Hello,
Symptom
When the OSN 3500 performed the main control board pull test, the network element was disconnected. The ECC of the entire network fluctuates, and a large number of network elements are frequently out of control.
Cause Analysis
The root cause of the ECC storm:
The ECC network has a total of 285 network elements, which is beyond the recommended range (100). When the ECC routing changes, ECC storms are extremely prone to occur.
The HWECC protocol distance defaults to 64. When the network scale is large and there is a routing change, the invalid data information of the cycle can be discarded only after 64 hops, which increases the bandwidth burden of the network and causes the normal routing data to be unable to be transmitted. Other network elements need to re-establish the MAC connection and rerouting, and need to occupy bandwidth resources, which is a vicious circle.
Steps
1- Select "NE Manager> Function Tree> Communication> DCC Management", record the enabling status of the gateway NE optical port DCC in the "DCC rate configuration", and set all DCC enable states to "disabled".
2- Set the maximum link length from the network management network element to the end network element of the network to 5.
3- Follow the record in step 1 to open an optical port DCC.
4- After the network is stable, turn on another optical port DCC.
5- Repeat step 4. Gradually enlarge the maximum ECC distance, and make sure that the ECC set is stable each time before proceeding to the next setting until all network elements resume normal communication.
Description:
The ECC network adds network elements one by one, and the stable time of ECC routing is very fast, which should not exceed tens of seconds.
Reference Information
Reasons for the ECC storm when the main control is switched:
For network element devices configured with active and standby control boards, management information can only be transmitted on the active main control board, and the optical port and network port sending and receiving functions of the standby main control are closed; once the main and standby switchover occurs, the original main The main control board will close the optical port, and its routing table and MAC connection table will be deleted; the original backup main control board will open the optical port, and its MAC connection and routing need to be re-established by the HWECC protocol. It is similar to the process of a network element going offline and then going online, that is, it will perform ECC flooding and then converge.
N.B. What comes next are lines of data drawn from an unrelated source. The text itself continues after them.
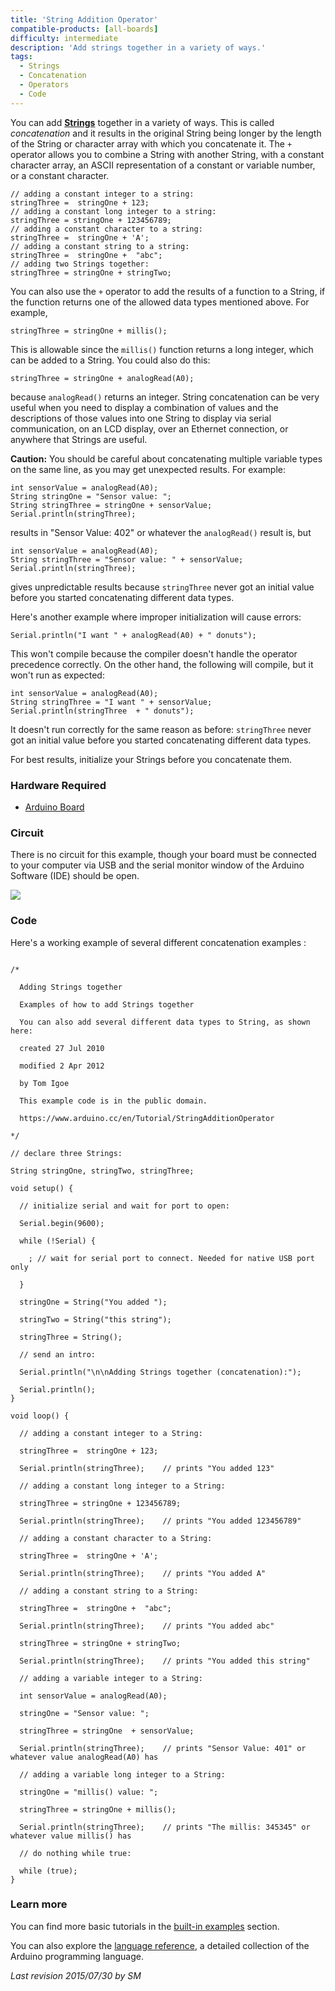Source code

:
 ```yaml
---
title: 'String Addition Operator'
compatible-products: [all-boards]
difficulty: intermediate
description: 'Add strings together in a variety of ways.'
tags: 
  - Strings
  - Concatenation
  - Operators
  - Code
---
```


You can add [**Strings**](https://www.arduino.cc/en/Reference/StringObject) together in a variety of ways. This is called *concatenation* and it results in the original String being longer by the length of the String or character array with which you concatenate it. The `+` operator allows you to combine a String with another String, with a constant character array, an ASCII representation of a constant or variable number, or a constant character.

```arduino
// adding a constant integer to a string:
stringThree =  stringOne + 123;
// adding a constant long integer to a string:
stringThree = stringOne + 123456789;
// adding a constant character to a string:
stringThree =  stringOne + 'A';
// adding a constant string to a string:
stringThree =  stringOne +  "abc";
// adding two Strings together:
stringThree = stringOne + stringTwo;
```

You can also use the `+` operator to add the results of a function to a String, if the function returns one of the allowed data types mentioned above.  For example,

```arduino
stringThree = stringOne + millis();
```

This is allowable since the `millis()` function returns a long integer, which can be added to a String. You could also do this:

```arduino
stringThree = stringOne + analogRead(A0);
```

because `analogRead()` returns an integer.  String concatenation can be very useful when you need to display a combination of values and the descriptions of those values into one String to display via serial communication, on an LCD display, over an Ethernet connection, or anywhere that Strings are useful.

**Caution:**
You should be careful about concatenating multiple variable types on the same line, as you may get unexpected results.  For example:

```arduino
int sensorValue = analogRead(A0);
String stringOne = "Sensor value: ";
String stringThree = stringOne + sensorValue;
Serial.println(stringThree);
```

results in "Sensor Value: 402" or whatever the `analogRead()` result is, but

```arduino
int sensorValue = analogRead(A0);
String stringThree = "Sensor value: " + sensorValue;
Serial.println(stringThree);
```

gives unpredictable results because `stringThree` never got an initial value before you started concatenating different data types.

Here's another example where improper initialization will cause errors:

```arduino
Serial.println("I want " + analogRead(A0) + " donuts");
```

This won't compile because the compiler doesn't handle the operator precedence correctly.  On the other hand, the following will compile, but it won't run as expected:

```arduino
int sensorValue = analogRead(A0);
String stringThree = "I want " + sensorValue;
Serial.println(stringThree  + " donuts");
```

It doesn't run correctly for the same reason as before: `stringThree` never got an initial value before you started concatenating different data types.

For best results, initialize your Strings before you concatenate them.

### Hardware Required

- [Arduino Board](https://store.arduino.cc/collections/boards-modules)

### Circuit

There is no circuit for this example, though your board must be connected to your computer via USB and the serial monitor window of the Arduino Software (IDE) should be open.

![](assets/circuit.png)


### Code

Here's a working example of several different concatenation examples :

```arduino

/*

  Adding Strings together

  Examples of how to add Strings together

  You can also add several different data types to String, as shown here:

  created 27 Jul 2010

  modified 2 Apr 2012

  by Tom Igoe

  This example code is in the public domain.

  https://www.arduino.cc/en/Tutorial/StringAdditionOperator

*/

// declare three Strings:

String stringOne, stringTwo, stringThree;

void setup() {

  // initialize serial and wait for port to open:

  Serial.begin(9600);

  while (!Serial) {

    ; // wait for serial port to connect. Needed for native USB port only

  }

  stringOne = String("You added ");

  stringTwo = String("this string");

  stringThree = String();

  // send an intro:

  Serial.println("\n\nAdding Strings together (concatenation):");

  Serial.println();
}

void loop() {

  // adding a constant integer to a String:

  stringThree =  stringOne + 123;

  Serial.println(stringThree);    // prints "You added 123"

  // adding a constant long integer to a String:

  stringThree = stringOne + 123456789;

  Serial.println(stringThree);    // prints "You added 123456789"

  // adding a constant character to a String:

  stringThree =  stringOne + 'A';

  Serial.println(stringThree);    // prints "You added A"

  // adding a constant string to a String:

  stringThree =  stringOne +  "abc";

  Serial.println(stringThree);    // prints "You added abc"

  stringThree = stringOne + stringTwo;

  Serial.println(stringThree);    // prints "You added this string"

  // adding a variable integer to a String:

  int sensorValue = analogRead(A0);

  stringOne = "Sensor value: ";

  stringThree = stringOne  + sensorValue;

  Serial.println(stringThree);    // prints "Sensor Value: 401" or whatever value analogRead(A0) has

  // adding a variable long integer to a String:

  stringOne = "millis() value: ";

  stringThree = stringOne + millis();

  Serial.println(stringThree);    // prints "The millis: 345345" or whatever value millis() has

  // do nothing while true:

  while (true);
}
```

### Learn more

You can find more basic tutorials in the [built-in examples](/built-in-examples) section.

You can also explore the [language reference](https://www.arduino.cc/reference/en/), a detailed collection of the Arduino programming language.

*Last revision 2015/07/30 by SM*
ECC storm processing steps:
Method 1: Set the maximum distance of ECC
The default maximum ECC distance of the device is 64. This distance is a maximum range, which is often not necessary in a specific network, and this maximum distance will affect the search range of ECC routing.
Setting the maximum ECC distance can reduce the range of network ECC routing refresh to a certain extent, thereby reducing the possibility of ECC storms; when an ECC storm occurs, set the ECC maximum distance to 5, and gradually increase after the network is initially stable. The maximum distance makes the network gradually stable.
Method 2: Close the ECC link around the backbone node
When closing the ECC link, you must know the fiber connection of the network. First, close the loop of the access layer, and completely isolate some devices from the existing ECC network. After the ECC no longer oscillates, gradually release it.
Note:
When closing the remote optical port, do not close the route to the network management direction. Ensure that the network administrator can log in normally to open the closed ECC.